Cccp in Dddr è un'installazione vivente, arte da palco all'insegna del disfacimento dei luoghi dell’anima – “nella mia Berlino il Reichstag è un palazzotto vetusto” mentre oggi la capitale tedesca è “una città del Nord Europa come tante altre”, dice Ferretti – e del deperimento dei corpi – il video di Tomorrow, proiettato tra Libera me Domine e Tu menti, è un formidabile segno del panta rei – nonché della decomposizione delle idee – il centro dell’immaginario Cccp –, ma non dell’attitudine punk di gente che per vent’anni buoni si è evitata. Quell’attitudine, sì, è ancora viva. Ed è questo che consente alla deformità gaudente (rispetto all’era giovanile, s’intende) di Fatur di essere un dettaglio scenico, ad Annarella di mantenere la solennità e il mistero di allora, e persino di dare un senso alla presenza social-pop di Andrea Scanzi, inconsistente fosse stato solo per il monologo – riduzione dello stesso monologo di abissale banalità proposto al teatro Valli di Reggio, per introdurre Emilia Paranoica – ma sul palco per dar vita a una performance dal carattere debordiano, uno spettacolo in cui chi parla è insignificante e sparisce, perché il centro diventano il pubblico e Ferretti, la sua mimica, l’aria gongolante di quello che ha centrato il bersaglio, il conseguente pseudo-pistolotto necessario alla comprensione dell’attitudine di cui sopra, perché un concerto di solo entusiasmo e passatismo e sai che palle, no, non era roba da Cccp ai tempi e non lo è adesso, e del resto “le insegne luminose attirano gli allocchi” (è, appunto, Tu menti) e Scanzi è luminosissimo.

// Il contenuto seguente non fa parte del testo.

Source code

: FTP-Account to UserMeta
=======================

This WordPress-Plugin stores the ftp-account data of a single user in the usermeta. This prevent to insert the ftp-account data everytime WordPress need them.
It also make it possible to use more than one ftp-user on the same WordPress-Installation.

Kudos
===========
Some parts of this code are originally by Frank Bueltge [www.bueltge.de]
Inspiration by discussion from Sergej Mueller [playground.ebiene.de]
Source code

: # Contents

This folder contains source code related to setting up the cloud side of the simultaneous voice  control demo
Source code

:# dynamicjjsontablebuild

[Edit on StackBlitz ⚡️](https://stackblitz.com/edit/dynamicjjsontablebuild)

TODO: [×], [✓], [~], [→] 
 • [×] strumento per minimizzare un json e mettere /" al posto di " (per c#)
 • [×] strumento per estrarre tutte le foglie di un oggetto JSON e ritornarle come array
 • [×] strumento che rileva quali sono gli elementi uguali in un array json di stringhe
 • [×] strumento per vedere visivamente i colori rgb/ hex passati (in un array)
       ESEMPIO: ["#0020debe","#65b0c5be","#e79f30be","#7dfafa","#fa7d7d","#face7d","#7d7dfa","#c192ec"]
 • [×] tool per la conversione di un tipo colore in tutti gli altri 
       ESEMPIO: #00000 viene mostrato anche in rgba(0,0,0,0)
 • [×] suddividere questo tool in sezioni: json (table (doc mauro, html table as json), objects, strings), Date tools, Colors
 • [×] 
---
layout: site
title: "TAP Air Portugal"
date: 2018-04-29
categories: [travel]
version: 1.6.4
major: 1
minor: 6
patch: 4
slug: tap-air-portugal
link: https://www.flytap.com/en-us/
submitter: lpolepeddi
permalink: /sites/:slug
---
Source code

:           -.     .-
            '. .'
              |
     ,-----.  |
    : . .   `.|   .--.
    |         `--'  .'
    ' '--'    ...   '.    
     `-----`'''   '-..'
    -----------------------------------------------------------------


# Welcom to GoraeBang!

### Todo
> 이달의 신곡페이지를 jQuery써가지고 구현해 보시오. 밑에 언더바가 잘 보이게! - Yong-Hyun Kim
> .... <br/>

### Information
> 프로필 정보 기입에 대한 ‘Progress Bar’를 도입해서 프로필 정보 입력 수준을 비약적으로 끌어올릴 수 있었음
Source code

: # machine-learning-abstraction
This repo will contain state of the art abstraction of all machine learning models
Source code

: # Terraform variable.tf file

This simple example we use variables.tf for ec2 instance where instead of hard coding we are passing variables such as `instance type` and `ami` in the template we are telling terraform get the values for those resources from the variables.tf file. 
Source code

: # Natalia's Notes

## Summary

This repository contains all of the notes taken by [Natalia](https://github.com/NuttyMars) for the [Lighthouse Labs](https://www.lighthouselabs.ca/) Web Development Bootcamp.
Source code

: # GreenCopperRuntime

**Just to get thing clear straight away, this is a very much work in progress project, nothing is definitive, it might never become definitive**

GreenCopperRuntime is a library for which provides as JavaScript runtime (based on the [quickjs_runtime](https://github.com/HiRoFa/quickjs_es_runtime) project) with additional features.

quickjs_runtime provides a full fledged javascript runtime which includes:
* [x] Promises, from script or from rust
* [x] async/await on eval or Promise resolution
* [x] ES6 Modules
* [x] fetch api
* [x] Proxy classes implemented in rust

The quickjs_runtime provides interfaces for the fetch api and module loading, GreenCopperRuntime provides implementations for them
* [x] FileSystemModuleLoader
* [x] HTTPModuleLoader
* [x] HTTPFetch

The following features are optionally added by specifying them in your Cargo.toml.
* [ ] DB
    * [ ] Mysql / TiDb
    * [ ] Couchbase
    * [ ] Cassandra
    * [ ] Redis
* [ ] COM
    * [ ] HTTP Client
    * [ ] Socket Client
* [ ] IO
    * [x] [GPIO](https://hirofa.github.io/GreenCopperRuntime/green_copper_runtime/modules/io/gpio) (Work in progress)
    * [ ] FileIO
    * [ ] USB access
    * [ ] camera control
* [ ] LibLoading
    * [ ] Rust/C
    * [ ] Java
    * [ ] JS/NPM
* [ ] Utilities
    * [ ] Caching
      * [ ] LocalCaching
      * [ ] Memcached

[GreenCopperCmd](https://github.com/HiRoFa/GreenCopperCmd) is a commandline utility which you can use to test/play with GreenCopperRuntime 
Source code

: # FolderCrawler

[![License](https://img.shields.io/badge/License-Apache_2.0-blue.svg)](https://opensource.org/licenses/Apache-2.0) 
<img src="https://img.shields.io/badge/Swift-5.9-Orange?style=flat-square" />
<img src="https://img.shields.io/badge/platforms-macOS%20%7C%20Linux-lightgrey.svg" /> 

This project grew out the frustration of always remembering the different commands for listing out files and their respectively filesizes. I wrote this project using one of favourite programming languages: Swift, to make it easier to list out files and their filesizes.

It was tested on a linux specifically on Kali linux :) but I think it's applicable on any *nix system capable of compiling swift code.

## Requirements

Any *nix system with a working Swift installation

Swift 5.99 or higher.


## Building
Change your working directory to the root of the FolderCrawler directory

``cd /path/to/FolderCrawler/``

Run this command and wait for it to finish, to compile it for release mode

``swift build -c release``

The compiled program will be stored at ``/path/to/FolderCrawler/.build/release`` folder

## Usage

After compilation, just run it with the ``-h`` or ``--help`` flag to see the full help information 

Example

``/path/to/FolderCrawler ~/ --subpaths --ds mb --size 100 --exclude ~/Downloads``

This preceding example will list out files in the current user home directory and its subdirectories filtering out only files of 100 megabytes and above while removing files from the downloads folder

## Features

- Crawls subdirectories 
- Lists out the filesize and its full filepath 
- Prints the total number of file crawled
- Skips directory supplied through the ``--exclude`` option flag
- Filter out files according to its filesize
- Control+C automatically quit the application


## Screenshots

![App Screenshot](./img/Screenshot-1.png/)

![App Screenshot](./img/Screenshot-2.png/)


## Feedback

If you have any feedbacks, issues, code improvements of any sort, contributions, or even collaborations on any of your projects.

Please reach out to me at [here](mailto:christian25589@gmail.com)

A proposito di luci, salta anche la corrente elettrica in una pausa tra un brano e l’altro la prima sera, non è un effetto voluto ma ci sta benissimo. Curami, nella tappa del sabato e in generale, si conferma trascinante e trafigge in quanto a potenza ed espressività persino Emilia paranoica, sempre iconica ma vagamente depotenziata dall’intermezzo di cui sopra (e dal confronto con la versione teatrale degli impetuosi tamburi e percussioni del Gran galà punkettone), il giro di basso di Allarme miete sempre vittime (al basso c’è Luca Rossi, alla chitarra Simone Filippi, al violino Ezio Bonicelli: gli Ustmamò insomma), Zamboni è un Ostberliner ad honorem per come introduce in tedesco e canta alla fine Kebabtraume, cover dei Daf incisa come inedito ora in Altro che nuovo nuovo, il pubblico si regala più selfie e dirette video che pogo, si esalta quando la cover di Bang bang sfuma in Spara Jurij, chiude con Annarella e Amandoti ed esce in estasi mistica, dimentico – o consapevole, non ha importanza – che i Cccp usano il cervello e i nervi con disinvoltura, e allora lascia che guidino loro, perché lo spettacolo uno e trino è irripetibile, almeno così, e ciò che conta è avere la tacca anche del momento clou, quello più immaginifico di una reunion comunque epocale.